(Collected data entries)
============
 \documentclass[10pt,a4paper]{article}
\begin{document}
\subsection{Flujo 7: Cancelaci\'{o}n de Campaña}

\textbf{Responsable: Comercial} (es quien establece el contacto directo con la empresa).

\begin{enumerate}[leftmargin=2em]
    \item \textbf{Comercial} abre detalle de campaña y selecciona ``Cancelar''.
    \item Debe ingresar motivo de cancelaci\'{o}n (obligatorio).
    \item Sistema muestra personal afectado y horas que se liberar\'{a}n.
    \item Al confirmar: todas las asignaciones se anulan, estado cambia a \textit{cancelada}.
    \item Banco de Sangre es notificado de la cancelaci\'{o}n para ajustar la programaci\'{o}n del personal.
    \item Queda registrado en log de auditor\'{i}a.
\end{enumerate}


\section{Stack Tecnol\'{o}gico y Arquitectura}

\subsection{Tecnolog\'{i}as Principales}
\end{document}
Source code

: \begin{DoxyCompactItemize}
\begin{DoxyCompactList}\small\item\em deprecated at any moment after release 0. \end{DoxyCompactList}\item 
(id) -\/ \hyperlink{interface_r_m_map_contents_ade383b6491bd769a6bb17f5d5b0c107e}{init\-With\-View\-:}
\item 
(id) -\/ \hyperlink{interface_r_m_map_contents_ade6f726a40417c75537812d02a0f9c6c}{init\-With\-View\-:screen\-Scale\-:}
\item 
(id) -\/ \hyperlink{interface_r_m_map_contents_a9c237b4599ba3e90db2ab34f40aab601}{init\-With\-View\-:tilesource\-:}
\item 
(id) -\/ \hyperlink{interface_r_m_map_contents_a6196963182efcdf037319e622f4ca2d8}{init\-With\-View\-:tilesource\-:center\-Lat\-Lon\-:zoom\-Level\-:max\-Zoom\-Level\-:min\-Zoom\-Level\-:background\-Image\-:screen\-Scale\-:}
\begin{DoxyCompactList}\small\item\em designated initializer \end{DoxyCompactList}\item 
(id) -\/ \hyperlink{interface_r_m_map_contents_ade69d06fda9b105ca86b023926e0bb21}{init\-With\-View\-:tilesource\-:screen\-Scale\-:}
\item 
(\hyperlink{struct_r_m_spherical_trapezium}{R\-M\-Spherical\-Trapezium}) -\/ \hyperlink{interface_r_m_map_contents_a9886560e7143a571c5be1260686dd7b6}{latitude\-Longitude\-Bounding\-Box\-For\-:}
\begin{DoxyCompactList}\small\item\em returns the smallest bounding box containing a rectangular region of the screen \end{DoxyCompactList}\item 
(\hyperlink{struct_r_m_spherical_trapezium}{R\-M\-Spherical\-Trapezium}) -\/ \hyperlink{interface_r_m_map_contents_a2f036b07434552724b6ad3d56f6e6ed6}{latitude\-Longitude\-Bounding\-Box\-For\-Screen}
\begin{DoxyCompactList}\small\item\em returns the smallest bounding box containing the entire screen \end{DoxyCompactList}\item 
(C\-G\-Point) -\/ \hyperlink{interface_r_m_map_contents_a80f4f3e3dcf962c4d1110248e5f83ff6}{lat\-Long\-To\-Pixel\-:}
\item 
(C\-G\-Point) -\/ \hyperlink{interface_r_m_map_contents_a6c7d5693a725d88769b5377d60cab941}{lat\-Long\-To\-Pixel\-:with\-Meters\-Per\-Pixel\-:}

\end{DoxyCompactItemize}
============
▶ [Required work]
Copy all lines from the entries that contain the word "subsection".

▶ [Exercise output]
\subsection{Flujo 7: Cancelaci\'{o}n de Campaña}
\subsection{Tecnolog\'{i}as Principales}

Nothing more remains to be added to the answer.